**** Records supplied

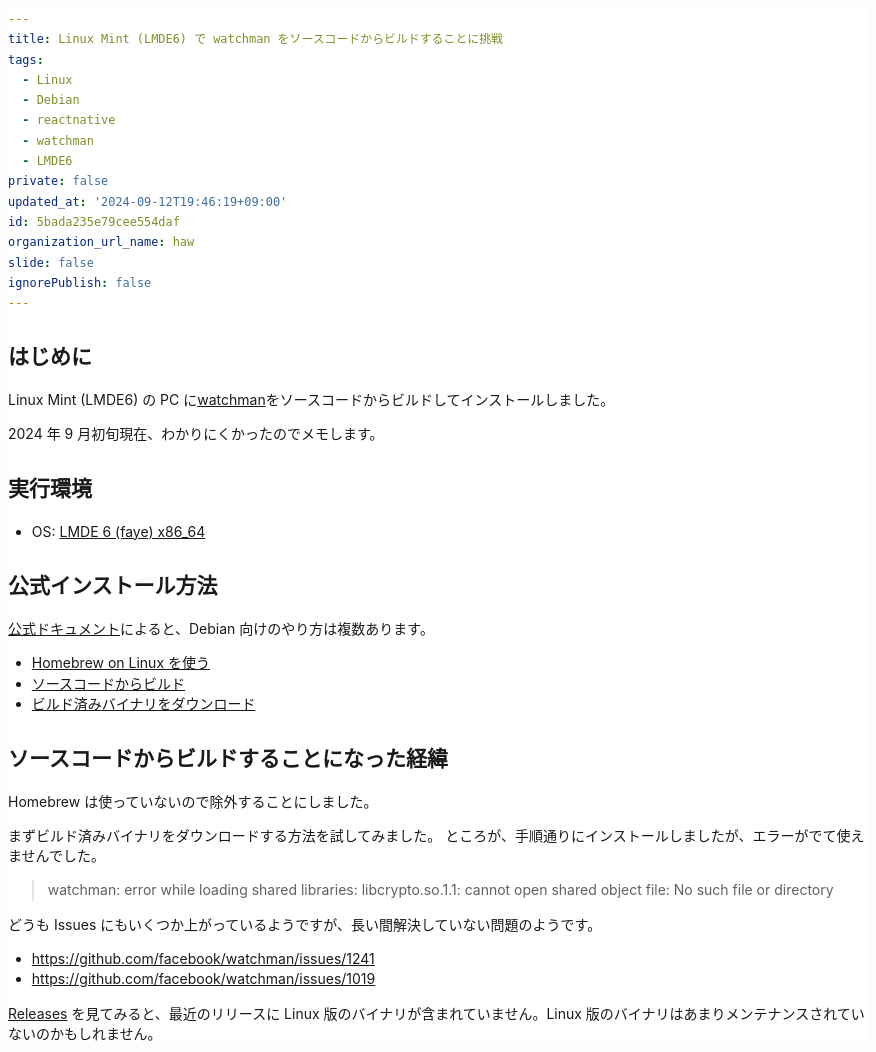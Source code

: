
 ```yaml
---
title: Linux Mint (LMDE6) で watchman をソースコードからビルドすることに挑戦
tags:
  - Linux
  - Debian
  - reactnative
  - watchman
  - LMDE6
private: false
updated_at: '2024-09-12T19:46:19+09:00'
id: 5bada235e79cee554daf
organization_url_name: haw
slide: false
ignorePublish: false
---
```

## はじめに

Linux Mint (LMDE6) の PC に[watchman]をソースコードからビルドしてインストールしました。

2024 年 9 月初旬現在、わかりにくかったのでメモします。

[watchman]: https://facebook.github.io/watchman/

## 実行環境

- OS: [LMDE 6 (faye) x86_64](https://linuxmint.com/edition.php?id=308)

## 公式インストール方法

[公式ドキュメント][Installation]によると、Debian 向けのやり方は複数あります。

- [Homebrew on Linux を使う](https://facebook.github.io/watchman/docs/install#homebrew)
- [ソースコードからビルド](https://facebook.github.io/watchman/docs/install#-building-from-source)
- [ビルド済みバイナリをダウンロード](https://facebook.github.io/watchman/docs/install#prebuilt-binaries-2)

[Installation]: https://facebook.github.io/watchman/docs/install

## ソースコードからビルドすることになった経緯

Homebrew は使っていないので除外することにしました。

まずビルド済みバイナリをダウンロードする方法を試してみました。
ところが、手順通りにインストールしましたが、エラーがでて使えませんでした。

> watchman: error while loading shared libraries: libcrypto.so.1.1: cannot open shared object file: No such file or directory

どうも Issues にもいくつか上がっているようですが、長い間解決していない問題のようです。

- https://github.com/facebook/watchman/issues/1241
- https://github.com/facebook/watchman/issues/1019

[Releases](https://github.com/facebook/watchman/tags) を見てみると、最近のリリースに Linux 版のバイナリが含まれていません。Linux 版のバイナリはあまりメンテナンスされていないのかもしれません。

********

__What is expected__. Only one number is wanted: how many lines of the data above include the word "false".

__Answer section__. 3